Source information ->
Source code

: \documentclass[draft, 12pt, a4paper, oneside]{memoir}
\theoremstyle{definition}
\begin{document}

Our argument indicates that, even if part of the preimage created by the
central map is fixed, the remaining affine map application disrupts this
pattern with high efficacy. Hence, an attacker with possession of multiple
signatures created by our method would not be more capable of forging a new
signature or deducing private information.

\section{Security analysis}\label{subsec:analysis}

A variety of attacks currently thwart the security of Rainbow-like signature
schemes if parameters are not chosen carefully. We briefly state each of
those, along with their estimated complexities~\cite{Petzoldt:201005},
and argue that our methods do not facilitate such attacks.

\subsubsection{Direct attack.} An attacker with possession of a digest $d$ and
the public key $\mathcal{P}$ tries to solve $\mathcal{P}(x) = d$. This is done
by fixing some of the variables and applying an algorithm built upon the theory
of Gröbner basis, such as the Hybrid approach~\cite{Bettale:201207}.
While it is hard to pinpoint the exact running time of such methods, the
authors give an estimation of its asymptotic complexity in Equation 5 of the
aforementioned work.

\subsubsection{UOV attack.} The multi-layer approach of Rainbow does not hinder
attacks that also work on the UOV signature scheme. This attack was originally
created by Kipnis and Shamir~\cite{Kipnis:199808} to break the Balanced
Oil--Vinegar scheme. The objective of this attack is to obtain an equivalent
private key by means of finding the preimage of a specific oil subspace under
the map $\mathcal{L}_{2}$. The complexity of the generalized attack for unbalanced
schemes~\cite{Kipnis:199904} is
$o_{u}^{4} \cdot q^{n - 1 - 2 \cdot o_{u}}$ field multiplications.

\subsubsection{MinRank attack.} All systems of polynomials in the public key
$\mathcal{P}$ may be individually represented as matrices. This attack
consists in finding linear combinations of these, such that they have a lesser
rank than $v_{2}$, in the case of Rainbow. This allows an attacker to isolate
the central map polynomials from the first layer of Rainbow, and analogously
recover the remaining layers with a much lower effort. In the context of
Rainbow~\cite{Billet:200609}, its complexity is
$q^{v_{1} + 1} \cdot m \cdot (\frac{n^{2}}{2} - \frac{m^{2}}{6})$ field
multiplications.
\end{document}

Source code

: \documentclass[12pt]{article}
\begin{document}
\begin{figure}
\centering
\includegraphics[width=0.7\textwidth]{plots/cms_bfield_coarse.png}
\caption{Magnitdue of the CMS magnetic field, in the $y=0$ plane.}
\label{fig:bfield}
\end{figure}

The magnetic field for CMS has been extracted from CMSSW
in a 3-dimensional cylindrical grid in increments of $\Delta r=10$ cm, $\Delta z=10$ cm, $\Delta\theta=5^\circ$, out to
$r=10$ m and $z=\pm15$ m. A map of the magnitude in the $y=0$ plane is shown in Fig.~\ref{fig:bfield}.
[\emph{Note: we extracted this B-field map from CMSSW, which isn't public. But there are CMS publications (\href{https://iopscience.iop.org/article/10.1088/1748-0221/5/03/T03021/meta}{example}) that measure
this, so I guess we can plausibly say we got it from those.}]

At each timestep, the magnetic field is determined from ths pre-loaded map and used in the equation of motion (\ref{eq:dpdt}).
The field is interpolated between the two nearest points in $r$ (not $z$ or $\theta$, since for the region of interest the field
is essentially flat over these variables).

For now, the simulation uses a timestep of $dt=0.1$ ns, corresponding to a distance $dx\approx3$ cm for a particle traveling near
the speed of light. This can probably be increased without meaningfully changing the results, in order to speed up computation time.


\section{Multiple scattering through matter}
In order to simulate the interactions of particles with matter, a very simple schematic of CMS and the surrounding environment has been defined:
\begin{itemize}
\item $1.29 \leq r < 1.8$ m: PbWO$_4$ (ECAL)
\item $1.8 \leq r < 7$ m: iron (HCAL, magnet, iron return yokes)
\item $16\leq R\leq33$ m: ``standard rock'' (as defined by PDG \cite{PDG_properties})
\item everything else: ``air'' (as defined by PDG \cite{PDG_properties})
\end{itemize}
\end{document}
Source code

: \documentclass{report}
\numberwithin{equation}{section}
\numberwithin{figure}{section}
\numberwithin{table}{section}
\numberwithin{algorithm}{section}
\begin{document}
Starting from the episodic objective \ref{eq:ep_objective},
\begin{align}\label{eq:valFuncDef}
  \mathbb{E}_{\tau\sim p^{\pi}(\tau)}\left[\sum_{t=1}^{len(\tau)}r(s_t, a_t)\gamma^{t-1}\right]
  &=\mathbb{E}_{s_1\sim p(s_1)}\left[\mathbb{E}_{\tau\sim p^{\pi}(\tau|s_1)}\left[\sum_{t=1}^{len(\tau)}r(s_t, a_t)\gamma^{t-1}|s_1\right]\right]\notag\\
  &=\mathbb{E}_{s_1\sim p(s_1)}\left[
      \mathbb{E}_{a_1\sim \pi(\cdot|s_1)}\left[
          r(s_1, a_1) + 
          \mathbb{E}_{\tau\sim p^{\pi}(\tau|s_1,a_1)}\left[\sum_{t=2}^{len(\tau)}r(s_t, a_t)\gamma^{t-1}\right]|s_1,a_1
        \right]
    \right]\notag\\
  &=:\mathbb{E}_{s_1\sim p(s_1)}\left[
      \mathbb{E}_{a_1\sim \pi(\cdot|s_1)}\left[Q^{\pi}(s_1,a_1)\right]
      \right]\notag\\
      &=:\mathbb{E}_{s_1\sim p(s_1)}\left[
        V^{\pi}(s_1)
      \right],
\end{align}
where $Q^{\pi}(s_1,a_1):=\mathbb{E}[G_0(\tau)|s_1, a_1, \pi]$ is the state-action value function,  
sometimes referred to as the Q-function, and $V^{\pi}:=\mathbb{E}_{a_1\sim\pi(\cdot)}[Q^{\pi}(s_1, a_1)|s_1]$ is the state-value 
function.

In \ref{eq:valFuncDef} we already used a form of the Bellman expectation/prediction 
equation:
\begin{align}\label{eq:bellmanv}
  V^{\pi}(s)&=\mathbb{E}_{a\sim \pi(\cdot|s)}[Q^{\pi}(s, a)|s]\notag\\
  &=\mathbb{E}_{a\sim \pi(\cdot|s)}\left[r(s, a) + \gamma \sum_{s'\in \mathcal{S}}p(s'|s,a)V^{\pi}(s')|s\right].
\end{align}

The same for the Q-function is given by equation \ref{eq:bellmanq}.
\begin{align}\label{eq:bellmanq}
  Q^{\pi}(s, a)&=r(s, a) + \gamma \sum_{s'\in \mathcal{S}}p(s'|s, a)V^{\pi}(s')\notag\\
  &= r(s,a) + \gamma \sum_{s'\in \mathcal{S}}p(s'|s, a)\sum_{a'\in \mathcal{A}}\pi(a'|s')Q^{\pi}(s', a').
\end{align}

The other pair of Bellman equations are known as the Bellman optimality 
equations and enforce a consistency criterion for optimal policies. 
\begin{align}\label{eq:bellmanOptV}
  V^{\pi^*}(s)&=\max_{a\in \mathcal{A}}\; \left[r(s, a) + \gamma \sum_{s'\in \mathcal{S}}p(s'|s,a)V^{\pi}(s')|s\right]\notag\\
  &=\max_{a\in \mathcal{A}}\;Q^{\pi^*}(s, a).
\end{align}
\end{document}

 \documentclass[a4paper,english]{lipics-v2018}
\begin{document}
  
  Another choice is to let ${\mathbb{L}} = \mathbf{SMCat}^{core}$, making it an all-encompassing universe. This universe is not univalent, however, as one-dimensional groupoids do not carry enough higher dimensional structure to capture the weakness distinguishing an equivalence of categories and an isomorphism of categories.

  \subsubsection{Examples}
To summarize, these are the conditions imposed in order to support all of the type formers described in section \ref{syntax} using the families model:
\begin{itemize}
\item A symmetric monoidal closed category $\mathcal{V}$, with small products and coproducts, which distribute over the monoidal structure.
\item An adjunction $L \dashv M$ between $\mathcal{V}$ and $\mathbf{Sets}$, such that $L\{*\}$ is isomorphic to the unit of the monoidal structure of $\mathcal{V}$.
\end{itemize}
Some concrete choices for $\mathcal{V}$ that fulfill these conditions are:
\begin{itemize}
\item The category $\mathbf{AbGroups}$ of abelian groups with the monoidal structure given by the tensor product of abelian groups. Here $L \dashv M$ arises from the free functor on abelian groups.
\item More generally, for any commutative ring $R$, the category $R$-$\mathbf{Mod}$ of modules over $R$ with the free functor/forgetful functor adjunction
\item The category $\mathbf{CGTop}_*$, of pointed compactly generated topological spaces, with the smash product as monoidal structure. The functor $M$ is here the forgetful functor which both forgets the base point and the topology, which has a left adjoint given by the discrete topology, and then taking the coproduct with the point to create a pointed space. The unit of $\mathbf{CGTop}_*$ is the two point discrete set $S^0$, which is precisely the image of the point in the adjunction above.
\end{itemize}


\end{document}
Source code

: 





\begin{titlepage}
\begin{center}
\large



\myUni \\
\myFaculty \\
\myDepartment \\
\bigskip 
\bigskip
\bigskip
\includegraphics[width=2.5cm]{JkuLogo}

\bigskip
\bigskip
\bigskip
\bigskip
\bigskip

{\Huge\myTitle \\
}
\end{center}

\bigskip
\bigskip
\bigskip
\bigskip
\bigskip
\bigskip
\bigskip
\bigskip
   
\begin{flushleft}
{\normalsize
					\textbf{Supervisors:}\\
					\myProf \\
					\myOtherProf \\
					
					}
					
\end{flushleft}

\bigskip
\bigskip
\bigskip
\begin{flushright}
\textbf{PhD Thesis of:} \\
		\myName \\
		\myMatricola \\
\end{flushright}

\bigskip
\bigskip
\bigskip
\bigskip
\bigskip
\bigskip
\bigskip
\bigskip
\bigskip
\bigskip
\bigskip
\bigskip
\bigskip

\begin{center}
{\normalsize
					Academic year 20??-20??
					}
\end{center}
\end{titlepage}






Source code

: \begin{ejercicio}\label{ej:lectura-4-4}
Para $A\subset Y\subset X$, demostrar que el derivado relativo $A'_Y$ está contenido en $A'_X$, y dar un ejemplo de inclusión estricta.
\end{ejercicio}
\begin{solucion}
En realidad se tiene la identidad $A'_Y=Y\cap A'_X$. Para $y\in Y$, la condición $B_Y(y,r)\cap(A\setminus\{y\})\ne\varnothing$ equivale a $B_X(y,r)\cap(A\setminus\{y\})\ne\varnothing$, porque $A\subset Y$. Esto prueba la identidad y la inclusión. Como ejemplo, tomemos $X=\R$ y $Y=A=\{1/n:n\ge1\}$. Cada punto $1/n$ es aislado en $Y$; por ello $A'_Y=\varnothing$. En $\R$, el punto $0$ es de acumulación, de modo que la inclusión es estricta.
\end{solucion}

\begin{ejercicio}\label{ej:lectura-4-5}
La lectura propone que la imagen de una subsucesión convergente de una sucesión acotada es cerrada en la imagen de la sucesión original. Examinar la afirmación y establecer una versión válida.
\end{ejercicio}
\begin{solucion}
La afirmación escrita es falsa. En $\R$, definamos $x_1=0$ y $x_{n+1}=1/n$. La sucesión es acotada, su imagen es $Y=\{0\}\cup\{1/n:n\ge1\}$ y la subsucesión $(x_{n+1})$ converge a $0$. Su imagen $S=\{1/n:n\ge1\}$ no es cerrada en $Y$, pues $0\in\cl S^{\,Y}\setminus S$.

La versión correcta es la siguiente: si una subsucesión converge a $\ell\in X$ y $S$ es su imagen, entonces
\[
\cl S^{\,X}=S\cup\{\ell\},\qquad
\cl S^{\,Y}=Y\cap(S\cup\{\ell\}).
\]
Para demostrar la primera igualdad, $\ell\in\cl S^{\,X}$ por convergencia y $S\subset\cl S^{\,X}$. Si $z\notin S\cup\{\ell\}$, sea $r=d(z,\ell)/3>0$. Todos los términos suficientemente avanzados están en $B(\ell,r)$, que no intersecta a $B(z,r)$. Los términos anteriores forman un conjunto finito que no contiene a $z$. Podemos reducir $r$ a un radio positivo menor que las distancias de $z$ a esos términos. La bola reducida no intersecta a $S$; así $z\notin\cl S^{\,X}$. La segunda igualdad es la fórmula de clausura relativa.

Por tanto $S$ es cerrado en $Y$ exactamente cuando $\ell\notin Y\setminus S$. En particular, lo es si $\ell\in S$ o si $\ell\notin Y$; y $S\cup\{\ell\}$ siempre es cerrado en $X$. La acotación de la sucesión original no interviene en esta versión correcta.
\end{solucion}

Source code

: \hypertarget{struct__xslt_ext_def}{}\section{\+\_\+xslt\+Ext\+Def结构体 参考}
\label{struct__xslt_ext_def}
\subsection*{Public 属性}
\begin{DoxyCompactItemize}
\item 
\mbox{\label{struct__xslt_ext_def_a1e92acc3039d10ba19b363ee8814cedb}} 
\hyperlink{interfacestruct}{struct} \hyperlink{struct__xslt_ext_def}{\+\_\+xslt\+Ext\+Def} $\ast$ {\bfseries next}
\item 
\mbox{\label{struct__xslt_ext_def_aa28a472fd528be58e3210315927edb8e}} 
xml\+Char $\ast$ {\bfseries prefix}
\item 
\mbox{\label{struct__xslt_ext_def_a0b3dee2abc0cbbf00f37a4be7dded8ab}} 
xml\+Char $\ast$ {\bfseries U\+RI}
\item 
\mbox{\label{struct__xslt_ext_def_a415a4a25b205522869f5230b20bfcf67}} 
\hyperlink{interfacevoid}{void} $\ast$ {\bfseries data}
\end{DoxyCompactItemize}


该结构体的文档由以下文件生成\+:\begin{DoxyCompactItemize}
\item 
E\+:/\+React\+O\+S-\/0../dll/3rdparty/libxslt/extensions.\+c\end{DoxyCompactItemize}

Assigned task ->
The answer should contain only the lines from the first line of the entries through the line holding "A variety of", each exactly as written.

Result ->
Source code

: \documentclass[draft, 12pt, a4paper, oneside]{memoir}
\theoremstyle{definition}
\begin{document}

Our argument indicates that, even if part of the preimage created by the
central map is fixed, the remaining affine map application disrupts this
pattern with high efficacy. Hence, an attacker with possession of multiple
signatures created by our method would not be more capable of forging a new
signature or deducing private information.

\section{Security analysis}\label{subsec:analysis}

A variety of attacks currently thwart the security of Rainbow-like signature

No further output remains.